Nos dias 4 e 5 de julho, na Faculdade de Direito da Universidade de São Paulo, acontece o I Seminário Internacional organizado pela AMPARAR (Associação e Familiares e Amigos de Presos e Presas), com apoio da Conectas, Frente Estadual pelo Desencarceramento-SP, Fundo Brasil de Direitos Humanos, IBCCRIM, ITTC, NESC, Pastoral Carcerária Nacional, Kilombagem e SAJU Cárcere. O tema do evento demarca claramente o seu horizonte político: “Resistência das familiares: do sofrimento à luta pelo fim das prisões.”

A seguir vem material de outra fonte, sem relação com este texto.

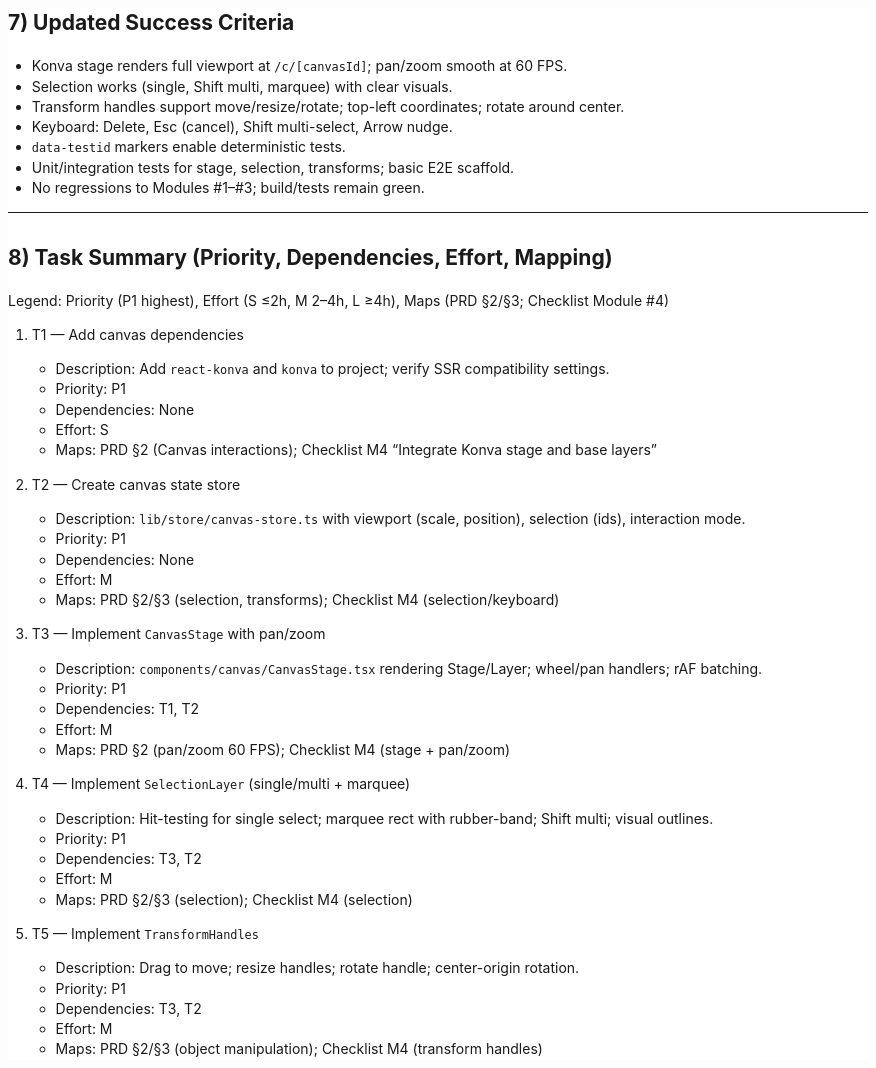 ## 7) Updated Success Criteria
- Konva stage renders full viewport at `/c/[canvasId]`; pan/zoom smooth at 60 FPS.
- Selection works (single, Shift multi, marquee) with clear visuals.
- Transform handles support move/resize/rotate; top-left coordinates; rotate around center.
- Keyboard: Delete, Esc (cancel), Shift multi-select, Arrow nudge.
- `data-testid` markers enable deterministic tests.
- Unit/integration tests for stage, selection, transforms; basic E2E scaffold.
- No regressions to Modules #1–#3; build/tests remain green.

---

## 8) Task Summary (Priority, Dependencies, Effort, Mapping)

Legend: Priority (P1 highest), Effort (S ≤2h, M 2–4h, L ≥4h), Maps (PRD §2/§3; Checklist Module #4)

1. T1 — Add canvas dependencies
   - Description: Add `react-konva` and `konva` to project; verify SSR compatibility settings.
   - Priority: P1
   - Dependencies: None
   - Effort: S
   - Maps: PRD §2 (Canvas interactions); Checklist M4 “Integrate Konva stage and base layers”

2. T2 — Create canvas state store
   - Description: `lib/store/canvas-store.ts` with viewport (scale, position), selection (ids), interaction mode.
   - Priority: P1
   - Dependencies: None
   - Effort: M
   - Maps: PRD §2/§3 (selection, transforms); Checklist M4 (selection/keyboard)

3. T3 — Implement `CanvasStage` with pan/zoom
   - Description: `components/canvas/CanvasStage.tsx` rendering Stage/Layer; wheel/pan handlers; rAF batching.
   - Priority: P1
   - Dependencies: T1, T2
   - Effort: M
   - Maps: PRD §2 (pan/zoom 60 FPS); Checklist M4 (stage + pan/zoom)

4. T4 — Implement `SelectionLayer` (single/multi + marquee)
   - Description: Hit-testing for single select; marquee rect with rubber-band; Shift multi; visual outlines.
   - Priority: P1
   - Dependencies: T3, T2
   - Effort: M
   - Maps: PRD §2/§3 (selection); Checklist M4 (selection)

5. T5 — Implement `TransformHandles`
   - Description: Drag to move; resize handles; rotate handle; center-origin rotation.
   - Priority: P1
   - Dependencies: T3, T2
   - Effort: M
   - Maps: PRD §2/§3 (object manipulation); Checklist M4 (transform handles)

Nesses dois dias, representantes de organizações de familiares de pessoas presas da Argentina, Brasil e Estados Unidos – com a colaboração de parceiros do campo jurídico e dos direitos humanos – partilharão suas experiências organizativas e o acúmulo prático e teórico que construíram ao longo de anos no solo saturado de sangue e lágrimas do sistema prisional. É com luto e sofrimento, mas também com solidariedade e resiliência, que essas familiares forjaram suas armas políticas para enfrentar esta realidade.   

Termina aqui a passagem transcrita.